A while ago, I created a SolidWorks macro that allows the user to quickly add new revisions to a drawing’s revision block table. It’s called RevBlockControl. I’m fairly proud of this macro because of its flexibility and easy of use. Within SolidWorks, it can be used for any ASME Y14.35M-1997 compliant revision block table and even supports not so compliant layouts. One cool feature is that it supports revision block tables that start either from the top or bottom of a drawing. The macro even provides an option to update a revision custom property (though the name of the custom property is stored in the code). This one function, of course, is not as useful for those who update their custom properties within the part model. Another requested feature that was included is the addition of buttons to insert some common special characters like line feed and the +/- symbol.

RevBlockControl 1.01

Image of an early version of the RevBlockControl

This macro will not work with manually drawn or excel based revision blocks. It only works with a SolidWorks revision block table.  One area of the macro needing improvement is that of settings. Currently, the settings are stored within the code itself, or user selected each time the macro is run. Also, it does not validate if the current revision block table matches the user selected settings. However, it does have clear instructions within a detailed help area that will allow even a novice user to quickly modify the code to establish their settings preferences. There is currently only one known bug involving the form X button. Use the actual Cancel button if quitting the macro without making changes to the revision block table.

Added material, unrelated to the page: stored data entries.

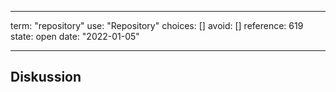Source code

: 
---
term:      "repository"
use:       "Repository"
choices:   []
avoid:     []
reference: 619        
state:     open
date:      "2022-01-05"

---

## Diskussion


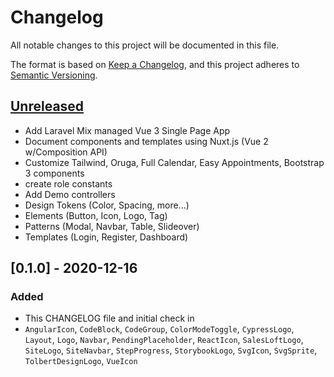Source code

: # Changelog

All notable changes to this project will be documented in this file.

The format is based on [Keep a Changelog](https://keepachangelog.com/en/1.0.0/),
and this project adheres to
[Semantic Versioning](https://semver.org/spec/v2.0.0.html).

## [Unreleased][unreleased]

- Add Laravel Mix managed Vue 3 Single Page App
- Document components and templates using Nuxt.js (Vue 2 w/Composition API)
- Customize Tailwind, Oruga, Full Calendar, Easy Appointments, Bootstrap 3
  components
- create role constants
- Add Demo controllers
- Design Tokens (Color, Spacing, more...)
- Elements (Button, Icon, Logo, Tag)
- Patterns (Modal, Navbar, Table, Slideover)
- Templates (Login, Register, Dashboard)

## [0.1.0] - 2020-12-16

### Added

- This CHANGELOG file and initial check in
- `AngularIcon`, `CodeBlock`, `CodeGroup`, `ColorModeToggle`, `CypressLogo`,
  `Layout`, `Logo`, `Navbar`, `PendingPlaceholder`, `ReactIcon`,
  `SalesLoftLogo`, `SiteLogo`, `SiteNavbar`, `StepProgress`, `StorybookLogo`,
  `SvgIcon`, `SvgSprite`, `TolbertDesignLogo`, `VueIcon`

[unreleased]: https://github.com/victortolbert/app/compare/v1.1.0...HEAD
[0.0.2]: https://github.com/victortolbert/app/compare/v0.0.1...v0.0.2
[0.0.1]: https://github.com/victortolbert/app/releases/tag/v0.0.1
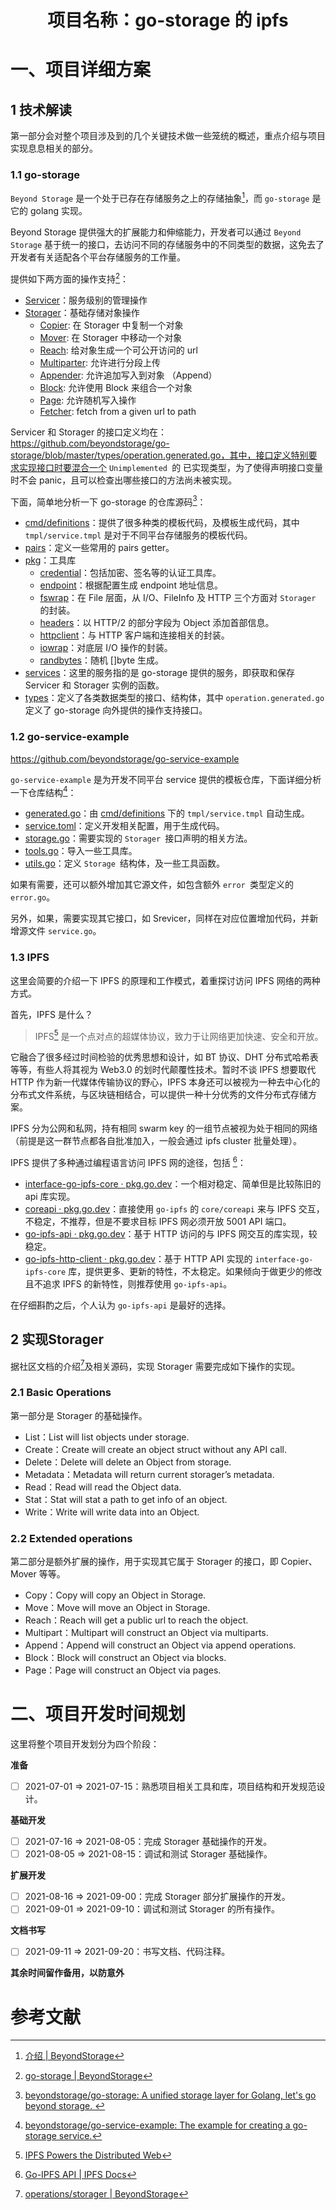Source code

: <h1 align="center">项目名称：go-storage 的 ipfs</h1>

# 一、项目详细方案

## 1 技术解读

第一部分会对整个项目涉及到的几个关键技术做一些笼统的概述，重点介绍与项目实现息息相关的部分。

### 1.1 go-storage

`Beyond Storage` 是一个处于已存在存储服务之上的存储抽象[^1]，而 `go-storage` 是它的 golang 实现。

Beyond Storage 提供强大的扩展能力和伸缩能力，开发者可以通过 `Beyond Storage` 基于统一的接口，去访问不同的存储服务中的不同类型的数据，这免去了开发者有关适配各个平台存储服务的工作量。

提供如下两方面的操作支持[^2]：

-   [Servicer](https://beyondstorage.io/zh-CN/docs/go-storage/operations/servicer/index)：服务级别的管理操作
-   [Storager](https://beyondstorage.io/zh-CN/docs/go-storage/operations/storager/index)：基础存储对象操作
    -   [Copier](https://beyondstorage.io/zh-CN/docs/go-storage/operations/copy): 在 Storager 中复制一个对象
    -   [Mover](https://beyondstorage.io/zh-CN/docs/go-storage/operations/move): 在 Storager 中移动一个对象
    -   [Reach](https://beyondstorage.io/zh-CN/docs/go-storage/operations/reach): 给对象生成一个可公开访问的 url
    -   [Multiparter](https://beyondstorage.io/zh-CN/docs/go-storage/operations/multiparter): 允许进行分段上传
    -   [Appender](https://beyondstorage.io/zh-CN/docs/go-storage/operations/appender): 允许追加写入到对象 （Append）
    -   [Block](https://beyondstorage.io/zh-CN/docs/go-storage/operations/blocker): 允许使用 Block 来组合一个对象
    -   [Page](https://beyondstorage.io/zh-CN/docs/go-storage/operations/pager): 允许随机写入操作
    -   [Fetcher](https://beyondstorage.io/zh-CN/docs/go-storage/operations/fetch): fetch from a given url to path

Servicer 和 Storager 的接口定义均在：https://github.com/beyondstorage/go-storage/blob/master/types/operation.generated.go，其中，接口定义特别要求实现接口时要混合一个 `Unimplemented `的 已实现类型，为了使得声明接口变量时不会 panic，且可以检查出哪些接口的方法尚未被实现。

下面，简单地分析一下 go-storage 的仓库源码[^3]：

-   [cmd/definitions](https://github.com/beyondstorage/go-storage/tree/master/cmd/definitions)：提供了很多种类的模板代码，及模板生成代码，其中 `tmpl/service.tmpl` 是对于不同平台存储服务的模板代码。
-   [pairs](https://github.com/beyondstorage/go-storage/tree/master/pairs)：定义一些常用的 pairs getter。
-   [pkg](https://github.com/beyondstorage/go-storage/tree/master/pkg)：工具库
    -   [credential](https://github.com/beyondstorage/go-storage/tree/master/pkg/credential)：包括加密、签名等的认证工具库。
    -   [endpoint](https://github.com/beyondstorage/go-storage/tree/master/pkg/endpoint)：根据配置生成 endpoint 地址信息。
    -   [fswrap](https://github.com/beyondstorage/go-storage/tree/master/pkg/fswrap)：在 File 层面，从 I/O、FileInfo 及 HTTP 三个方面对 `Storager ` 的封装。
    -   [headers](https://github.com/beyondstorage/go-storage/tree/master/pkg/headers)：以 HTTP/2 的部分字段为 Object 添加首部信息。
    -   [httpclient](https://github.com/beyondstorage/go-storage/tree/master/pkg/httpclient)：与 HTTP 客户端和连接相关的封装。
    -   [iowrap](https://github.com/beyondstorage/go-storage/tree/master/pkg/iowrap)：对底层 I/O 操作的封装。
    -   [randbytes](https://github.com/beyondstorage/go-storage/tree/master/pkg/randbytes)：随机 []byte 生成。
-   [services](https://github.com/beyondstorage/go-storage/tree/master/services)：这里的服务指的是 go-storage 提供的服务，即获取和保存 Servicer 和 Storager 实例的函数。
-   [types](https://github.com/beyondstorage/go-storage/tree/master/types)：定义了各类数据类型的接口、结构体，其中 `operation.generated.go` 定义了 go-storage 向外提供的操作支持接口。

### 1.2 go-service-example

https://github.com/beyondstorage/go-service-example

`go-service-example` 是为开发不同平台 service 提供的模板仓库，下面详细分析一下仓库结构[^4]：

-   [generated.go](https://github.com/beyondstorage/go-service-example/blob/master/generated.go)：由 [cmd/definitions](https://github.com/beyondstorage/go-storage/tree/master/cmd/definitions) 下的 `tmpl/service.tmpl` 自动生成。
-   [service.toml](https://github.com/beyondstorage/go-service-example/blob/master/service.toml)：定义开发相关配置，用于生成代码。
-   [storage.go](https://github.com/beyondstorage/go-service-example/blob/master/storage.go)：需要实现的 `Storager `接口声明的相关方法。
-   [tools.go](https://github.com/beyondstorage/go-service-example/blob/master/tools.go)：导入一些工具库。
-   [utils.go](https://github.com/beyondstorage/go-service-example/blob/master/utils.go)：定义 `Storage `结构体，及一些工具函数。

如果有需要，还可以额外增加其它源文件，如包含额外 `error `类型定义的 `error.go`。

另外，如果，需要实现其它接口，如 Srevicer，同样在对应位置增加代码，并新增源文件 `service.go`。

### 1.3 IPFS

这里会简要的介绍一下 IPFS 的原理和工作模式，着重探讨访问 IPFS 网络的两种方式。

首先，IPFS 是什么？

>   IPFS[^5] 是一个点对点的超媒体协议，致力于让网络更加快速、安全和开放。

它融合了很多经过时间检验的优秀思想和设计，如 BT 协议、DHT 分布式哈希表等等，有些人将其视为 Web3.0 的划时代颠覆性技术。暂时不谈 IPFS 想要取代 HTTP 作为新一代媒体传输协议的野心，IPFS 本身还可以被视为一种去中心化的分布式文件系统，与区块链相结合，可以提供一种十分优秀的文件分布式存储方案。

IPFS 分为公网和私网，持有相同 swarm key 的一组节点被视为处于相同的网络（前提是这一群节点都各自批准加入，一般会通过 ipfs cluster 批量处理）。

IPFS 提供了多种通过编程语言访问 IPFS 网的途径，包括 [^6]：

-   [interface-go-ipfs-core · pkg.go.dev](https://pkg.go.dev/github.com/ipfs/interface-go-ipfs-core)：一个相对稳定、简单但是比较陈旧的 api 库实现。
-   [coreapi · pkg.go.dev](https://pkg.go.dev/github.com/ipfs/go-ipfs/core/coreapi)：直接使用 `go-ipfs` 的 `core/coreapi` 来与 IPFS 交互，不稳定，不推荐，但是不要求目标 IPFS 网必须开放 5001 API 端口。
-   [go-ipfs-api · pkg.go.dev](https://pkg.go.dev/github.com/ipfs/go-ipfs-api)：基于 HTTP 访问的与 IPFS 网交互的库实现，较稳定。
-   [go-ipfs-http-client · pkg.go.dev](https://pkg.go.dev/github.com/ipfs/go-ipfs-http-client)：基于 HTTP API 实现的 `interface-go-ipfs-core` 库，提供更多、更新的特性，不太稳定。如果倾向于做更少的修改且不追求 IPFS 的新特性，则推荐使用 `go-ipfs-api`。

在仔细斟酌之后，个人认为 `go-ipfs-api` 是最好的选择。

## 2 实现Storager

据社区文档的介绍[^7]及相关源码，实现 Storager 需要完成如下操作的实现。

### 2.1 Basic Operations

第一部分是 Storager 的基础操作。

-   List：List will list objects under storage.
-   Create：Create will create an object struct without any API call.
-   Delete：Delete will delete an Object from storage.
-   Metadata：Metadata will return current storager’s metadata.
-   Read：Read will read the Object data.
-   Stat：Stat will stat a path to get info of an object.
-   Write：Write will write data into an Object.

### 2.2 Extended operations

第二部分是额外扩展的操作，用于实现其它属于 Storager 的接口，即 Copier、Mover 等等。

-   Copy：Copy will copy an Object in Storage.
-   Move：Move will move an Object in Storage.
-   Reach：Reach will get a public url to reach the object.
-   Multipart：Multipart will construct an Object via multiparts.
-   Append：Append will construct an Object via append operations.
-   Block：Block will construct an Object via blocks.
-   Page：Page will construct an Object via pages.

# 二、项目开发时间规划

这里将整个项目开发划分为四个阶段：

**准备**

-   [ ] 2021-07-01 => 2021-07-15：熟悉项目相关工具和库，项目结构和开发规范设计。

**基础开发**

-   [ ] 2021-07-16 => 2021-08-05：完成 Storager 基础操作的开发。
-   [ ] 2021-08-05 => 2021-08-15：调试和测试 Storager 基础操作。

**扩展开发**

-   [ ] 2021-08-16 => 2021-09-00：完成 Storager 部分扩展操作的开发。
-   [ ] 2021-09-01 => 2021-09-10：调试和测试 Storager 的所有操作。

**文档书写**

-   [ ] 2021-09-11 => 2021-09-20：书写文档、代码注释。

**其余时间留作备用，以防意外**

# 参考文献

[^1]: [介绍 | BeyondStorage](https://beyondstorage.io/zh-CN/docs/)
[^2]: [go-storage | BeyondStorage](https://beyondstorage.io/zh-CN/docs/go-storage/index#全面的操作支持)
[^3]: [beyondstorage/go-storage: A unified storage layer for Golang, let's go beyond storage. ](https://github.com/beyondstorage/go-storage)
[^4]: [beyondstorage/go-service-example: The example for creating a go-storage service.](https://github.com/beyondstorage/go-service-example)
[^5]: [IPFS Powers the Distributed Web](https://ipfs.io/)
[^6]: [Go-IPFS API | IPFS Docs](https://docs.ipfs.io/reference/go/api/)

[^7]: [operations/storager | BeyondStorage](https://beyondstorage.io/docs/go-storage/operations/storager/index)
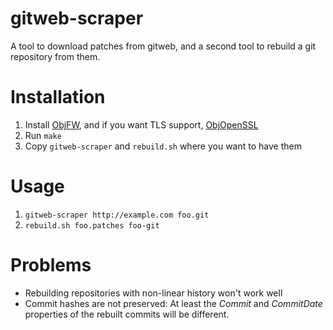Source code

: # gitweb-scraper

A tool to download patches from gitweb, and a second tool to rebuild a git
repository from them.

# Installation

1. Install [ObjFW](https://heap.zone/objfw/), and if you want TLS support,
   [ObjOpenSSL](https://heap.zone/git/?p=objopenssl.git)
2. Run `make`
3. Copy `gitweb-scraper` and `rebuild.sh` where you want to have them

# Usage

1. `gitweb-scraper http://example.com foo.git`
2. `rebuild.sh foo.patches foo-git`

# Problems

- Rebuilding repositories with non-linear history won't work well
- Commit hashes are not preserved: At least the _Commit_ and _CommitDate_
  properties of the rebuilt commits will be different.
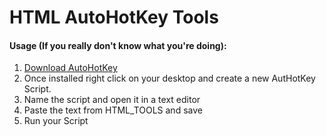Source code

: # HTML AutoHotKey Tools

#### Usage (If you really don't know what you're doing):
  1. [Download AutoHotKey](https://www.autohotkey.com/)
  2. Once installed right click on your desktop and create a new AutHotKey Script.
  3. Name the script and open it in a text editor
  4. Paste the text from HTML_TOOLS and save
  5. Run your Script
  
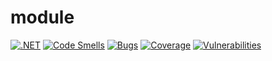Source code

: # module

[![.NET](https://github.com/vantm/base/actions/workflows/dotnet.yml/badge.svg?branch=master)](https://github.com/vantm/base/actions/workflows/dotnet.yml) [![Code Smells](https://sonarcloud.io/api/project_badges/measure?project=vantm_base&metric=code_smells)](https://sonarcloud.io/summary/new_code?id=vantm_base) [![Bugs](https://sonarcloud.io/api/project_badges/measure?project=vantm_base&metric=bugs)](https://sonarcloud.io/summary/new_code?id=vantm_base) [![Coverage](https://sonarcloud.io/api/project_badges/measure?project=vantm_base&metric=coverage)](https://sonarcloud.io/summary/new_code?id=vantm_base) [![Vulnerabilities](https://sonarcloud.io/api/project_badges/measure?project=vantm_base&metric=vulnerabilities)](https://sonarcloud.io/summary/new_code?id=vantm_base)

One big plus of the macro is that it has a simple preview area that allows the user to visualize how their revision entry will appear. The preview updates to match whatever settings are selected, and any data entered into the input fields.

The macro may be downloaded here: RevBlockControl.  It may be freely distributed. For additional details, see its .txt file and its help area.  Feedback is always welcome.